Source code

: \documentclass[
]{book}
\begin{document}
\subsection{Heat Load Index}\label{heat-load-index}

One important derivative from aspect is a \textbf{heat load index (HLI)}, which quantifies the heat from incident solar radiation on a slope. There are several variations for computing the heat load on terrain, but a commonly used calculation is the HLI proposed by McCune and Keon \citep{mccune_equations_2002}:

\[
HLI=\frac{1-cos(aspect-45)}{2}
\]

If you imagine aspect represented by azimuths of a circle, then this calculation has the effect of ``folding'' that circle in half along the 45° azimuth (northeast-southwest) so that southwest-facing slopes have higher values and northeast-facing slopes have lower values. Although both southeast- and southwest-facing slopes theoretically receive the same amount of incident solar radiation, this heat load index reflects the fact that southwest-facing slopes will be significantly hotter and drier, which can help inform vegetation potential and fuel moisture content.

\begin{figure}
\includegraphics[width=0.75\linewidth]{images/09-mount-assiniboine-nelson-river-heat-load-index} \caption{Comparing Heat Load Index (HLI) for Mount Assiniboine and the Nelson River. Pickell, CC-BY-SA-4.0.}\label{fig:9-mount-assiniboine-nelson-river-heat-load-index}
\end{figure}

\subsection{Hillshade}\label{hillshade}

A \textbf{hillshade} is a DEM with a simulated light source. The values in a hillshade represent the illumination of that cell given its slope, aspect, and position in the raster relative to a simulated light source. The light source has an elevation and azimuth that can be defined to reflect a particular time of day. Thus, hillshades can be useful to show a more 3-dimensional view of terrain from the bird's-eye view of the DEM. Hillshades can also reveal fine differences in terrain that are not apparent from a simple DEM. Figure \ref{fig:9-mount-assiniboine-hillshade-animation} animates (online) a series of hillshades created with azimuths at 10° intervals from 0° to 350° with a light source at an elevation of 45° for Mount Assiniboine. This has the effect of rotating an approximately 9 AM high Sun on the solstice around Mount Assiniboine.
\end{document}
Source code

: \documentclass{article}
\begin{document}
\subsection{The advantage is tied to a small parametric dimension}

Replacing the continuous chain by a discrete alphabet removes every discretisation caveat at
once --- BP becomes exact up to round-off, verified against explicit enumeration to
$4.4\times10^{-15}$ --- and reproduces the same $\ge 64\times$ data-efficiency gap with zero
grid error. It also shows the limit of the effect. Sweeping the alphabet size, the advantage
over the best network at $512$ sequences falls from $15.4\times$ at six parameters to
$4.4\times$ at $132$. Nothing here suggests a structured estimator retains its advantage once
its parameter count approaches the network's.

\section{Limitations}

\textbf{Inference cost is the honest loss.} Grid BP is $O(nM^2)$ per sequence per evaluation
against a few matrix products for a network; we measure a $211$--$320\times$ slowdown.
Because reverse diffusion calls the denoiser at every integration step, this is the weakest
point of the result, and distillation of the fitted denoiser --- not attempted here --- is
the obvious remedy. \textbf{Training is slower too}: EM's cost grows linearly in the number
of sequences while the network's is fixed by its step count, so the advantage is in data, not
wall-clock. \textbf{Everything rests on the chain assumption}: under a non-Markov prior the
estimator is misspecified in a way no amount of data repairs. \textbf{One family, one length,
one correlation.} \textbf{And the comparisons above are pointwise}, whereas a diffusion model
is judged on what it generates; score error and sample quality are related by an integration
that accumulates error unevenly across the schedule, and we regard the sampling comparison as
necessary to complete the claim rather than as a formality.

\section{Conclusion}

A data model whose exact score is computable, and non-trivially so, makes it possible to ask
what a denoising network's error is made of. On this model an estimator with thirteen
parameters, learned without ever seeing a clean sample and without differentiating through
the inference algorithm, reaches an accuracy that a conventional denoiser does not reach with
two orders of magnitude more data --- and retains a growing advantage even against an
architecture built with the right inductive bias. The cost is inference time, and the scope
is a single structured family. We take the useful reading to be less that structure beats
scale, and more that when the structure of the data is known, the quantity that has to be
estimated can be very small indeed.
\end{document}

TASK STATEMENT |
Output should match, line for line, the stretch of the material above from the line holding "Because reverse diffusion" through the line holding "what a denoising".

REPLY TO THE EXERCISE |
Because reverse diffusion calls the denoiser at every integration step, this is the weakest
point of the result, and distillation of the fitted denoiser --- not attempted here --- is
the obvious remedy. \textbf{Training is slower too}: EM's cost grows linearly in the number
of sequences while the network's is fixed by its step count, so the advantage is in data, not
wall-clock. \textbf{Everything rests on the chain assumption}: under a non-Markov prior the
estimator is misspecified in a way no amount of data repairs. \textbf{One family, one length,
one correlation.} \textbf{And the comparisons above are pointwise}, whereas a diffusion model
is judged on what it generates; score error and sample quality are related by an integration
that accumulates error unevenly across the schedule, and we regard the sampling comparison as
necessary to complete the claim rather than as a formality.

\section{Conclusion}

A data model whose exact score is computable, and non-trivially so, makes it possible to ask
what a denoising network's error is made of. On this model an estimator with thirteen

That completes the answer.